Later however, Oreilly made these images of lady gaga, which to me look a lot like vectorpunk (clipping art?). Whatever they are, I think they are some of the most beautiful images - I really like them (and btw, Oreilly has made some beautiful work and this is by no means a criticism, other then that I like this story in context of a discussion where people can only draw from as much as they know, and the rest is fluid for discussion. 

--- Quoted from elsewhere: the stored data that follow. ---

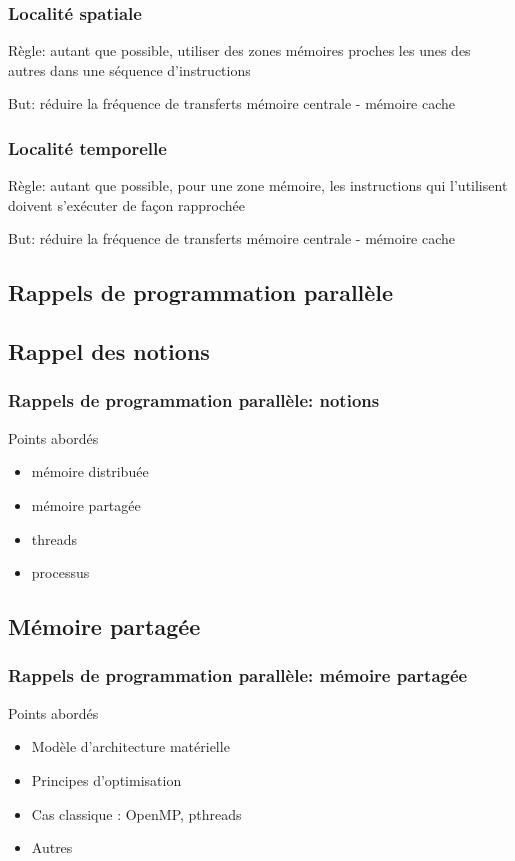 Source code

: \documentclass{beamer}
\begin{document}
\begin{frame}
\frametitle{Localité spatiale}
Règle: autant que possible, utiliser des zones mémoires proches les unes des autres dans une séquence d'instructions

\bigskip
But: réduire la fréquence de transferts mémoire centrale - mémoire cache
\end{frame}

\begin{frame}
\frametitle{Localité temporelle}
Règle: autant que possible, pour une zone mémoire, les instructions qui l'utilisent doivent s'exécuter de façon rapprochée

\bigskip
But: réduire la fréquence de transferts mémoire centrale - mémoire cache
\end{frame}

\begin{frame}
\section{Rappels de programmation parallèle}
\subsection{Rappel des notions}
\frametitle{Rappels de programmation parallèle: notions}
Points abordés
\begin{itemize}
\item mémoire distribuée
\item mémoire partagée
\item threads
\item processus
\end{itemize}
\end{frame}

\begin{frame}
\subsection{Mémoire partagée}
\frametitle{Rappels de programmation parallèle: mémoire partagée}
Points abordés
\begin{itemize}
\item Modèle d'architecture matérielle
\item Principes d'optimisation
\item Cas classique : OpenMP, pthreads
\item Autres
\end{itemize}
\end{frame}
\end{document}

Kim Asendorf, Extrafile (2011)
For his graduate research into the role of the digital File Formats in the arts,  Kim Asendorf developed Extrafile: "New image file formats for artistic purposes". The Extrafile software gives artists and designers the opportunity to create exclusive file formats to personalize works of art. Extrafile offers an escape from the pandemonium of licensed image file formats (standards), the proprietary protocols that are under the rule of the International Organization for Standardization (ISO),  who authors,  dictates and judges standardization laws since 1947 (way before 1984!). ISO,  the part-time big brother of codecs,  developed some of the most important encoding protocols in the digital realm,  amongst whom for instance JPG. Extrafile could thus also be read as a critique and employed as a rebellion against an image-dictator that has been in power for over 60 (!) years.
Asendorf published his app without any examples of what you could do with it. Instead he asked a couple of glitch artists (me included) to show this app. Because codecs are often only visible when you break them. 

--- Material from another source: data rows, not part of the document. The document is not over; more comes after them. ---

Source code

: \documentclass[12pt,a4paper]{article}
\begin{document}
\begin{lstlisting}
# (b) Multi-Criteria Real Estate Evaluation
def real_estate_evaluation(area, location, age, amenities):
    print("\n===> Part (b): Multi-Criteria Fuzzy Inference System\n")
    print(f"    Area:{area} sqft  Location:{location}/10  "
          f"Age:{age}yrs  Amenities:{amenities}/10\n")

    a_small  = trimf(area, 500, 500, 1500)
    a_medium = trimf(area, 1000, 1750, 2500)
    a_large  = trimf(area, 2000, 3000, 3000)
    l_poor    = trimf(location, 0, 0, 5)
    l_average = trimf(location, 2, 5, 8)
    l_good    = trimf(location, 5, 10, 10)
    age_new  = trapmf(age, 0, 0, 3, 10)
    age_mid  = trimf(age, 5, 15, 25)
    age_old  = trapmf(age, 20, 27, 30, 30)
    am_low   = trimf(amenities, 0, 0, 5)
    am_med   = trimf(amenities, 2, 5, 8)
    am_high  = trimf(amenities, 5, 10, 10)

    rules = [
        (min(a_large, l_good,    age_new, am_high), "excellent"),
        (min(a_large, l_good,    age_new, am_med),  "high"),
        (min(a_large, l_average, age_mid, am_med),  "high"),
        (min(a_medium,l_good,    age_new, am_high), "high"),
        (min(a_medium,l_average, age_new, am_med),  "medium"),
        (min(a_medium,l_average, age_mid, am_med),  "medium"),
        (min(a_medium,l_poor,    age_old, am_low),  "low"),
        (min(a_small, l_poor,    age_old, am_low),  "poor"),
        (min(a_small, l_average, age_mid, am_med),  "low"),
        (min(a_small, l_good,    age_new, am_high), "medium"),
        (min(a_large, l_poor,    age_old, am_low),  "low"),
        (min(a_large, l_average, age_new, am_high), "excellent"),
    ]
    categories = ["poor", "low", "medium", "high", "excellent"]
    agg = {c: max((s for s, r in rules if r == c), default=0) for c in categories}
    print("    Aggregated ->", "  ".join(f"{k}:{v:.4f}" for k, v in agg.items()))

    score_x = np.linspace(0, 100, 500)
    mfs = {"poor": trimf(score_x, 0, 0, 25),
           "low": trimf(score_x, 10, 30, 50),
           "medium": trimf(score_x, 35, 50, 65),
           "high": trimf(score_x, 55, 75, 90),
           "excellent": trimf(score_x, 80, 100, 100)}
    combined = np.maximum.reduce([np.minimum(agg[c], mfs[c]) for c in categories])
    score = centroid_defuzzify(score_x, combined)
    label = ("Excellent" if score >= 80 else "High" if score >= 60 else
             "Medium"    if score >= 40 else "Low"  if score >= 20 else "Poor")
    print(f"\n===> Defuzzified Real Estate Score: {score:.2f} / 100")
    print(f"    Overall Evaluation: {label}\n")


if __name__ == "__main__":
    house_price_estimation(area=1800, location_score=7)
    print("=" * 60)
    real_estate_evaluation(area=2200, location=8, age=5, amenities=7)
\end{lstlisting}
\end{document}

Poxparty, sOS (Satromizer OS) (2010) 
A completely functional iPad iOS.
"In sOS, Satromizing is more than just mere file corruption, it’s a foundational building block that can be integrated into any app. From sliders to scalers; from loaders to pre-loaders, the Satromizer building blocks are unmistakeable in Satromizer OS. Nearly everything you touch glitches before your eyes!"

Benjamin Gaulon, Karl Klomp, Gijs Gieskes Refunctmedia_v.2 (2011)
As part of the GLITCH festival in Dublin, Ireland that took place in 2011. I was there during install and what I really enjoy is the serious playfulness. 
The exhibition was opened with texts by Jussi Parikka and Alessandro Ludovico, amongst others. 

From the website:
"In the "Practice of Everyday Life" Michel de Certeau investigates the ways in which users-commonly assumed to be passive and guided by established rules-operate. He asserts:"This goal will be achieved if everyday practices, "ways of operating" or doing things, no longer appear as merely obscure background of social activity, and if a body of theoretical questions, methods, categories, and perspectives, by penetrating this obscurity, make it possible to articulate them.""ReFunct Media" is a multimedia installation that (re)uses numerous "obsolete" electronic devices (digital and analogue media players and receivers). Those devices are hacked, misused and combined into a large and complex chain of elements. To use an ecological analogy they "interact" in different symbiotic relationships such as mutualism, parasitism and commensalism.Voluntarily complex and unstable, "ReFunct Media" isn't proposing answers to the questions raised by e-waste, planned obsolescence and sustainable design strategies. Rather, as an installation it experiments and explores unchallenged possibilities of 'obsolete' electronic and digital media technologies and our relationship with technologies and consumption."